The directional derivative at a point calculator has a simple design that makes it easy for you to use it for the evaluation of directional derivative problems. Follow some simple steps that are given as:

- Enter the given function in the given input field that you want to differentiate with a specific point.
- Put the value of the direction of a vector u(u1, u2,..) in the next input field.
- Put the value of the point around which the directional derivative is evaluated.
- Check the given directional derivative function value before clicking the calculate button of the directional derivative online calculator.
- Click the “
**Calculate**” button to get the result of your directional derivative problem. - If you are trying our tool for the first time then you can use the load example option to learn more about this process.
- The “Recalculate” button brings you back to the home page where you can find more solutions of directional derivative problems.

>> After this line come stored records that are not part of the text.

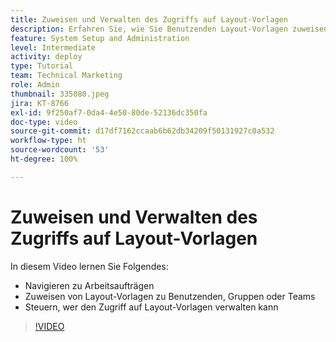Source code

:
 ```yaml
---
title: Zuweisen und Verwalten des Zugriffs auf Layout-Vorlagen
description: Erfahren Sie, wie Sie Benutzenden Layout-Vorlagen zuweisen und steuern können, wer den Zugriff verwalten kann.
feature: System Setup and Administration
level: Intermediate
activity: deploy
type: Tutorial
team: Technical Marketing
role: Admin
thumbnail: 335080.jpeg
jira: KT-8766
exl-id: 9f250af7-0da4-4e50-80de-52136dc350fa
doc-type: video
source-git-commit: d17df7162ccaab6b62db34209f50131927c0a532
workflow-type: ht
source-wordcount: '53'
ht-degree: 100%

---
```


# Zuweisen und Verwalten des Zugriffs auf Layout-Vorlagen

In diesem Video lernen Sie Folgendes:

* Navigieren zu Arbeitsaufträgen
* Zuweisen von Layout-Vorlagen zu Benutzenden, Gruppen oder Teams
* Steuern, wer den Zugriff auf Layout-Vorlagen verwalten kann

>[!VIDEO](https://video.tv.adobe.com/v/3432327/?quality=12&learn=on&enablevpops&captions=ger)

## Results from Directional Derivative at a Point Calculator:

The directional derivative calculator with angle gives you the **solution** from a given function when you give it an input. It includes as:

**Result Option**:

When you click on the result option, it gives you a solution of partial differential function in a specific point.

**Possible Steps**:

When you click on it, this option will provide you step by step solution where you get the function in the direction of u.

**Plot Option**:

It will give you a graphical representation of directional derivative function to get a better understanding of the result.

## Advantages of Directional Derivative Online Calculator:

The directional derivative at a point calculator provides tons of **advantages** and helps you to calculate the directional derivative of a function. These advantages are:

- It is a free-of-cost tool so you can use it for free to find directional derivative problems with solutions.
- It gives you conceptual clarity for directional derivative process when you use it to solve multiple examples.
- It saves the time and effort that you consume when calculating complex directional derivative functions to find the maximum or minimum value manually.
- It is an adaptable tool that provides you accurate solutions whenever you use it to calculate directional derivatives.
- Our directional derivative calculator angle enables you to use it multiple times for the evaluation of directional derivative problems.
- It is a handy tool so you can access it through an online platform from anywhere.